* [TASK GOAL] Where the listing shows an image, skip it and output all other material unchanged.
┄┄┄┄┄┄┄┄┄┄
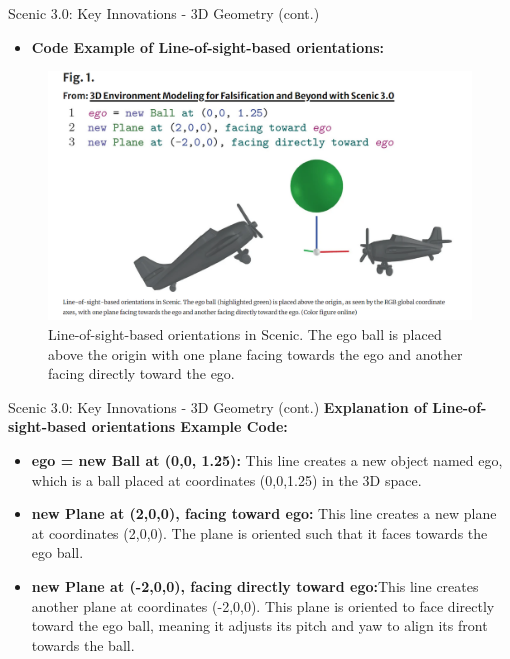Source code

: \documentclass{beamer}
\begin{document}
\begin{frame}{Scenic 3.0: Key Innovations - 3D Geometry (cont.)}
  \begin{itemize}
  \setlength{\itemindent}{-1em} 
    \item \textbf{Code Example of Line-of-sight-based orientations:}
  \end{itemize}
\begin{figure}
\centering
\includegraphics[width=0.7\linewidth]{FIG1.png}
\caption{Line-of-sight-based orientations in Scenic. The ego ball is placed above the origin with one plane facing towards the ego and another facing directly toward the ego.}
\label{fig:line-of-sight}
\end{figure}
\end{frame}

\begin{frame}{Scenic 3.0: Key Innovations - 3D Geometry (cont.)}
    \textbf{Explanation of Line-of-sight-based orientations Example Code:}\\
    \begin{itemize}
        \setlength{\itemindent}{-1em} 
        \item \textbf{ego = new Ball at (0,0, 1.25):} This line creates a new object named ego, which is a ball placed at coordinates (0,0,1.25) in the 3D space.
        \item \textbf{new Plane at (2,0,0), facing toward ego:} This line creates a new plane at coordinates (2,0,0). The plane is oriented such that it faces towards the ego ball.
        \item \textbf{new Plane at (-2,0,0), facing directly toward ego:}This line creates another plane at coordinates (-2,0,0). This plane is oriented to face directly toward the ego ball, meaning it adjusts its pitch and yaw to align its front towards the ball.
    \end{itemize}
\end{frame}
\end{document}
┄┄┄┄┄┄┄┄┄┄
* [REPLY]
Source code

: \documentclass{beamer}
\begin{document}
\begin{frame}{Scenic 3.0: Key Innovations - 3D Geometry (cont.)}
  \begin{itemize}
  \setlength{\itemindent}{-1em} 
    \item \textbf{Code Example of Line-of-sight-based orientations:}
  \end{itemize}
\begin{figure}
\centering
\includegraphics[width=0.7\linewidth]{FIG1.png}
\caption{Line-of-sight-based orientations in Scenic. The ego ball is placed above the origin with one plane facing towards the ego and another facing directly toward the ego.}
\label{fig:line-of-sight}
\end{figure}
\end{frame}

\begin{frame}{Scenic 3.0: Key Innovations - 3D Geometry (cont.)}
    \textbf{Explanation of Line-of-sight-based orientations Example Code:}\\
    \begin{itemize}
        \setlength{\itemindent}{-1em} 
        \item \textbf{ego = new Ball at (0,0, 1.25):} This line creates a new object named ego, which is a ball placed at coordinates (0,0,1.25) in the 3D space.
        \item \textbf{new Plane at (2,0,0), facing toward ego:} This line creates a new plane at coordinates (2,0,0). The plane is oriented such that it faces towards the ego ball.
        \item \textbf{new Plane at (-2,0,0), facing directly toward ego:}This line creates another plane at coordinates (-2,0,0). This plane is oriented to face directly toward the ego ball, meaning it adjusts its pitch and yaw to align its front towards the ball.
    \end{itemize}
\end{frame}
\end{document}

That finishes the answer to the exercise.